このテーマを理解するために必要な基本を押さえます。

四つの言い分を、一つずつ確かめてください。

  • A 普通取引は売買高の99%以上を占めている 正解

    通ります。資料は普通取引を基本的な形態としています。

  • B 普通取引は売買契約締結の日に決済を行う売買である

    締結の日から起算して3日目に決済します。

  • C 当日決済取引は誰でも自由に使える

    クロス取引のみが対象とされています。

  • D 内国株券の売買の種類は5種類である

    3種類だと書かれています。

資料は普通取引を基本的な形態としています。

知るお金の土台を作る★★★★

資料に書いてあること

  • 内国株券の売買の種類は、普通取引・当日決済取引・発行日決済取引の3種類
  • 普通取引が基本的な売買の形態で、売買高の99%以上を占めている
  • 普通取引は、売買契約締結の日から起算して3日目(休業日を除く)の日に決済を行う
  • 当日決済取引は、締結の日に決済を行うが、クロス取引のみが対象
  • 当日決済取引は、株券又は現金を至急に必要とするときに利用される

発行日決済取引は、有償株主割当増資の新株式を発行前の段階で売買できるようにしたもの。

資料は「普通取引が基本的な売買の形態で、売買高の99%以上を占めています」としています。普通取引の決済は締結の日ではなく「売買契約締結の日から起算して3日目」。当日決済取引は「クロス取引(同一参加者間の取引)のみがその対象」とされています。売買の種類は普通取引・当日決済取引・発行日決済取引の3種類です。

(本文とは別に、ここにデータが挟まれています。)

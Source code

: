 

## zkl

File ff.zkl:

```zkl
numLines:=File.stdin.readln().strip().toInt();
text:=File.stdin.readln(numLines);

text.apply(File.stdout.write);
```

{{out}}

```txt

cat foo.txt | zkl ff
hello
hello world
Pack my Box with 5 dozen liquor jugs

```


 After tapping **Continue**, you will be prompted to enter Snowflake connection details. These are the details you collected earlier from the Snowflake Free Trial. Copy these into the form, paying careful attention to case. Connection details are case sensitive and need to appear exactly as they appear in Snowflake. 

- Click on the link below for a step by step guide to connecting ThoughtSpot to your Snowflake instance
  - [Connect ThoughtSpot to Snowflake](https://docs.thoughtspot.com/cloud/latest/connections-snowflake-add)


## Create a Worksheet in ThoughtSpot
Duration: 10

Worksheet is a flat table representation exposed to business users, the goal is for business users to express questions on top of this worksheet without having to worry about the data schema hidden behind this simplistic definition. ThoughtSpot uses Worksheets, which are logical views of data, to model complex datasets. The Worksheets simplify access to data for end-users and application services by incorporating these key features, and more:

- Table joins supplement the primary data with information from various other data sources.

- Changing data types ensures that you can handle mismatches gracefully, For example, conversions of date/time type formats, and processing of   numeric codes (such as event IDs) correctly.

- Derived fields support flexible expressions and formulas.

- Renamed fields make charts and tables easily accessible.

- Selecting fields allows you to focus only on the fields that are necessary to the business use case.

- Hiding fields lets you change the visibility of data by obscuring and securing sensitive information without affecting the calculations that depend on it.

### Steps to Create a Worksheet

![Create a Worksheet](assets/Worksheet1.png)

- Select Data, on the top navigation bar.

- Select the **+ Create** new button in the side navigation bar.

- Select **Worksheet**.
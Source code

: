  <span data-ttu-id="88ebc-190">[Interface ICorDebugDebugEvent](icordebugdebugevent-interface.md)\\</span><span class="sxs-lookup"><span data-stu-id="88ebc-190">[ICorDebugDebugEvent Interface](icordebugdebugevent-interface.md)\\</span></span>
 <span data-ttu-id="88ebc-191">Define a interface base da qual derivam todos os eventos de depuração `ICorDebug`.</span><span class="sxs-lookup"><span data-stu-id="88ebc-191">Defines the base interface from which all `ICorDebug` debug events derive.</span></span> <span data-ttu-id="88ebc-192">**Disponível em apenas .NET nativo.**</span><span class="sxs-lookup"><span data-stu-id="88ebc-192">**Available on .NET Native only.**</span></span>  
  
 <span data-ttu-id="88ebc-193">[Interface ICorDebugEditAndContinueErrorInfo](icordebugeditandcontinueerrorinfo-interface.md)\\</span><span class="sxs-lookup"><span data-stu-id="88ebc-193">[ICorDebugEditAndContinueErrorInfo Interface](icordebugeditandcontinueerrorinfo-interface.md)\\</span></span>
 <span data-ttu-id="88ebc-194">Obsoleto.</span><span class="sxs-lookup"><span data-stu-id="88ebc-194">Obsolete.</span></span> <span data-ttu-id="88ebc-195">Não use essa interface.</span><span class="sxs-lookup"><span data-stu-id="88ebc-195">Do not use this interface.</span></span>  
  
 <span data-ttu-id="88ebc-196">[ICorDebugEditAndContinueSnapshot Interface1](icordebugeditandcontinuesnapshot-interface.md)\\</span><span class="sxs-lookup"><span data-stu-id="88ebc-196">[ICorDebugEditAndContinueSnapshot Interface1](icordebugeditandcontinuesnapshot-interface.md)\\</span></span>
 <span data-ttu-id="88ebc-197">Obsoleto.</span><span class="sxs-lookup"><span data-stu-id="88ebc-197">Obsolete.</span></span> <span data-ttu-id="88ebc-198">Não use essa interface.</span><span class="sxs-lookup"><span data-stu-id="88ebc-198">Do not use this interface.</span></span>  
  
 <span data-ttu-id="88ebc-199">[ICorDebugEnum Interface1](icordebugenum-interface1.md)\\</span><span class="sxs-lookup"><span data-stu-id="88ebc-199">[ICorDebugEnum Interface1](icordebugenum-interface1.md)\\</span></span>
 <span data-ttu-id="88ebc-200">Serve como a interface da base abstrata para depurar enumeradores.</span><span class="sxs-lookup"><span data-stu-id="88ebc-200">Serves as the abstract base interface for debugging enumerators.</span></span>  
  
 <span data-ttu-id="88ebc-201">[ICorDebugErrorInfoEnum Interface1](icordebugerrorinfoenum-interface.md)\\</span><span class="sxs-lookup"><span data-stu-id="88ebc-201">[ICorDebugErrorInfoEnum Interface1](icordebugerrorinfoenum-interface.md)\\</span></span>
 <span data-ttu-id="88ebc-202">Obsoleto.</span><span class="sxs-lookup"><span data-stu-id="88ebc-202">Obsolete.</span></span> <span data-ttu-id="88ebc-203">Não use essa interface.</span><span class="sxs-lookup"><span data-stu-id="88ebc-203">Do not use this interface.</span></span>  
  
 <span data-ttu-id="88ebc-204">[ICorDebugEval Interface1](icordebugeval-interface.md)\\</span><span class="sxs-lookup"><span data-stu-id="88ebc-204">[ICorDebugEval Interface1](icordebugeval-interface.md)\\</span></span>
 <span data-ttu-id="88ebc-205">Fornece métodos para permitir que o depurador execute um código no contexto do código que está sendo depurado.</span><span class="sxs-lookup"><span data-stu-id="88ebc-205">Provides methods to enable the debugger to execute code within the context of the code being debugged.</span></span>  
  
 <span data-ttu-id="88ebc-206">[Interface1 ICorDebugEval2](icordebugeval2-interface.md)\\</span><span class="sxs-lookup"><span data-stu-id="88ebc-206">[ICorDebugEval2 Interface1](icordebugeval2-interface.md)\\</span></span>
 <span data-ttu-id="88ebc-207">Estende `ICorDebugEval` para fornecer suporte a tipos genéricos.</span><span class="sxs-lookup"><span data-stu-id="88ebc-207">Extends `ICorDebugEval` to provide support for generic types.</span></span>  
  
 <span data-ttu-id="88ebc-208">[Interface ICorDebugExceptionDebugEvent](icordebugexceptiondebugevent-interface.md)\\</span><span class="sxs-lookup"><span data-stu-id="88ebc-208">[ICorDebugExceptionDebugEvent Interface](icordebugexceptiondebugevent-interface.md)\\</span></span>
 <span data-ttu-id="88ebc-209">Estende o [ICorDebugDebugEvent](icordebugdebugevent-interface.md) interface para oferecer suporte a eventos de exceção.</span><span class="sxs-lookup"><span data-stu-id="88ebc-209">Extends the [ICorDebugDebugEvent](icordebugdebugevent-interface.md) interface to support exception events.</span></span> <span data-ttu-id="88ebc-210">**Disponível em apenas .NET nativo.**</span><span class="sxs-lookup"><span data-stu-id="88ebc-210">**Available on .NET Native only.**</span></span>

出典 日本取引所グループ/東京証券取引所「内国株の売買制度 売買の種類」 / 2026年9月時点の情報

資料は、普通取引について、売買契約締結の日から起算して_日目(休業日を除きます)の日に決済を行う売買である、としています。

  • A 3 正解

    正解です。締結の日を1日目として数えます。

  • B 2

    2日目ではありません。

  • C 5

    5日目でもありません。

  • D 7

    7日目でもありません。

締結の日を1日目として数えます。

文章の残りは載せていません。